17
Mei Hari Buku Nasional
Tidak banyak orang yang tahu bahwa tanggal 17 Mei
adalah hari buku Nasional. Abdul Malik Fajar selaku Menteri Pendidikan Nasional
pada tanggal 17-Mei-2010 lalu menetapkan sebagai hari buku Nasional, ini
merupakan upaya untuk memacu minat baca generasi muda sekarang ini. Pasalnya
minat baca di Indonesia khususnya masih bisa dibilang cukup minim. Kondisi ini
tercatat satu buku dibaca sekitar 80.000 penduduk Indonesia kompas.com
Peringatan hari buku Nasional ini patut kita renungi
bersama, betapa menjadi seorang penulis buku bukanlah pekerjaan yang cukup
menjanjikan dari segi penghasilan. Untuk royalti masih harus dibagi-bagi antara
penulis, penerbit dan lainnya. Hanya beberapa persen yang didapatkan oleh
penulis, sekitar 5-10 persen dari harga jual buku. Sejatinya menjadi seorang
penulis itu adalah pekerjaan untuk keabadian begitulah adagium menarik yang
diungkapkan sang penulis tetralogy pulau buruh, Pramoedya Ananta Toer. Pram
juga mengatakan bahwasanya sepandai-pandainya seseorang apabila dia tidak
menulis maka diakan hilang dari sejarah.
Meski sang penulis dikritik dari sisi Idealisme,
penulis buku diibaratkan pengikat ilmu, penguri-uri pengetahuan, pengabdian
kisah sejati dan sebagainya. Akan tetapi profesi tersebut seperti sebagai
semacam “kutukan”. Namun disisi lain seorang penulis bisa menularkan
pemikirannya lewat buku yang ditulisnya dan ditransformasikan kepada
pembacanya. Lewat tulisan seseorang bisa dikenal. Siapa yang akan tahu
Socrates, Plato, Adam Smith, Keynes kalau kita tidak membaca bukunya?
Melihat potret realitas Indonesia saat ini untuk
minat baca yang masih bisa dibilang minim. Generasi muda sekarang lebih senang memegang
media komunikasi elektronik seperti handphone dan sebagainya ketimbang buku. Fenomema
ini sungguh-sungguh terjadi dilingkungan sekitar kita. Mereka lebih senang
menghabiskan waktunya untuk Twitteran
atau Facebookan sebagainya, update
status, mention, retweet dan apalah. Budaya pop yang telah menggurita ini
membuat banyak kalangan muda menjadi malas untuk membaca buku. Padahal dengan
membaca buku akan banyak informasi yang bisa didapatkan dan lebih komprehensif.

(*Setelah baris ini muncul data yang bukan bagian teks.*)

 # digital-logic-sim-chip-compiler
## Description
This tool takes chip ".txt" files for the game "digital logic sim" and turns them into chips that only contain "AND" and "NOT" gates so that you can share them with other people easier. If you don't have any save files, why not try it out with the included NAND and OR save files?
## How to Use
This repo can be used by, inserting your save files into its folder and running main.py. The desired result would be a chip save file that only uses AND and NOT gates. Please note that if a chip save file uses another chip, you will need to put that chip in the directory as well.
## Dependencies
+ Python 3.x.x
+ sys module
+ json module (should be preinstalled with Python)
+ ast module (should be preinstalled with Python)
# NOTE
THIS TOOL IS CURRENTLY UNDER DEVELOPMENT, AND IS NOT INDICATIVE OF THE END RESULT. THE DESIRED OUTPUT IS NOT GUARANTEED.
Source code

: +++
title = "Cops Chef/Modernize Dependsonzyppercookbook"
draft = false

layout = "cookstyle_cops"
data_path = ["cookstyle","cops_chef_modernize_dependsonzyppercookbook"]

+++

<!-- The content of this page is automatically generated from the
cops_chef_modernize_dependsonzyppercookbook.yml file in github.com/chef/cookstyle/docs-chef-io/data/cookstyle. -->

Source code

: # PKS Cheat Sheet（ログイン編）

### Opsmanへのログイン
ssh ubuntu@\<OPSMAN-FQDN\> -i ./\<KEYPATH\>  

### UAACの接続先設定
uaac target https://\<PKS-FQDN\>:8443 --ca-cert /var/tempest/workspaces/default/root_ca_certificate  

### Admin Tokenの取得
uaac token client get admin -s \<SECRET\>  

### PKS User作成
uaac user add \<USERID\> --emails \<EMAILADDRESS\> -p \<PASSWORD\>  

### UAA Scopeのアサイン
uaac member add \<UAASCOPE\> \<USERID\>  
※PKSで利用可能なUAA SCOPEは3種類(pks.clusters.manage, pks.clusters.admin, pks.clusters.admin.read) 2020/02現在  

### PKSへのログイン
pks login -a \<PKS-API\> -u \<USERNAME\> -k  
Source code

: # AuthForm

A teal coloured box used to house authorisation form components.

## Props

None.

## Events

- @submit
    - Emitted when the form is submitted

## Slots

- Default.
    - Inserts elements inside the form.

Ironisnya, perpustakaan kampus yang seharusnya
digunakan mahasiswa untuk mencari buku-buku rerefensi sangat jarang sekali
dikunjungi. Mereka lebih senang berjalan-jalan ke Mall, nongkrong bersama teman-temannya, nge-gosip. Sedikit sekali yang menghabiskan sebagian waktunya untuk
membaca lembaran-lembaran tulisan yang penuh dengan ilmu pengetahuan tersebut. Mungkin
seandainya buku bisa berbicara dia akan berkata “untuk apa aku dibuat kalau hanya untuk disandingankan di lemari ,
tidak ada yang ingin membaca aku, percuma aku dilahirkan kalau ternyata
kelahiranku tidak memberikan arti bagi kehidupan manusia”.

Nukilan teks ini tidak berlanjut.